++++ MATERIAL SUPPLIED ++++

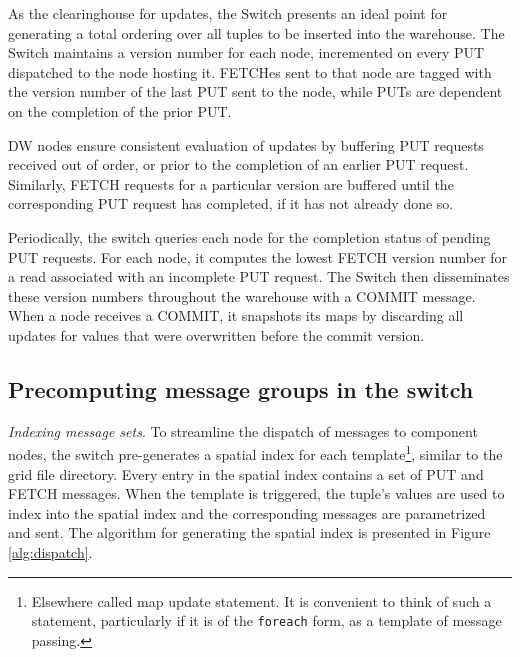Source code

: As the clearinghouse for updates, the Switch presents an ideal point for generating a total ordering over all tuples to be inserted into the warehouse.  The Switch maintains a version number for each node, incremented on every PUT dispatched to the node hosting it.  FETCHes sent to that node are tagged with the version number of the last PUT sent to the node, while PUTs are dependent on the completion of the prior PUT.

DW nodes ensure consistent evaluation of updates by buffering PUT requests received out of order, or prior to the completion of an earlier PUT request.  Similarly, FETCH requests for a particular version are buffered until the corresponding PUT request has completed, if it has not already done so.

Periodically, the switch queries each node for the completion status of pending PUT requests.  For each node, it computes the lowest FETCH version number for a read associated with an incomplete PUT request.  The Switch then disseminates these version numbers throughout the warehouse with a COMMIT message.  When a node receives a COMMIT, it snapshots its maps by discarding all updates for values that were overwritten before the commit version.


\subsection{Precomputing message groups in the switch}

{\em Indexing message sets}.
To streamline the dispatch of messages to component nodes, the switch pre-generates a spatial index for each template\footnote{Elsewhere called map update statement. It is convenient to think of such a statement, particularly if it is of the {\tt foreach} form, as a template of message passing.}, similar to the grid file directory.  Every entry in the spatial index contains a set of PUT and FETCH messages.  When the template is triggered, the tuple's values are used to index into the spatial index and the corresponding messages are parametrized and sent.  The algorithm for generating the spatial index is presented in Figure \ref{alg:dispatch}.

++++

Copy every line of the records above that contains "warehouse".

**EXPECTED ANSWER:**
: As the clearinghouse for updates, the Switch presents an ideal point for generating a total ordering over all tuples to be inserted into the warehouse.  The Switch maintains a version number for each node, incremented on every PUT dispatched to the node hosting it.  FETCHes sent to that node are tagged with the version number of the last PUT sent to the node, while PUTs are dependent on the completion of the prior PUT.
Periodically, the switch queries each node for the completion status of pending PUT requests.  For each node, it computes the lowest FETCH version number for a read associated with an incomplete PUT request.  The Switch then disseminates these version numbers throughout the warehouse with a COMMIT message.  When a node receives a COMMIT, it snapshots its maps by discarding all updates for values that were overwritten before the commit version.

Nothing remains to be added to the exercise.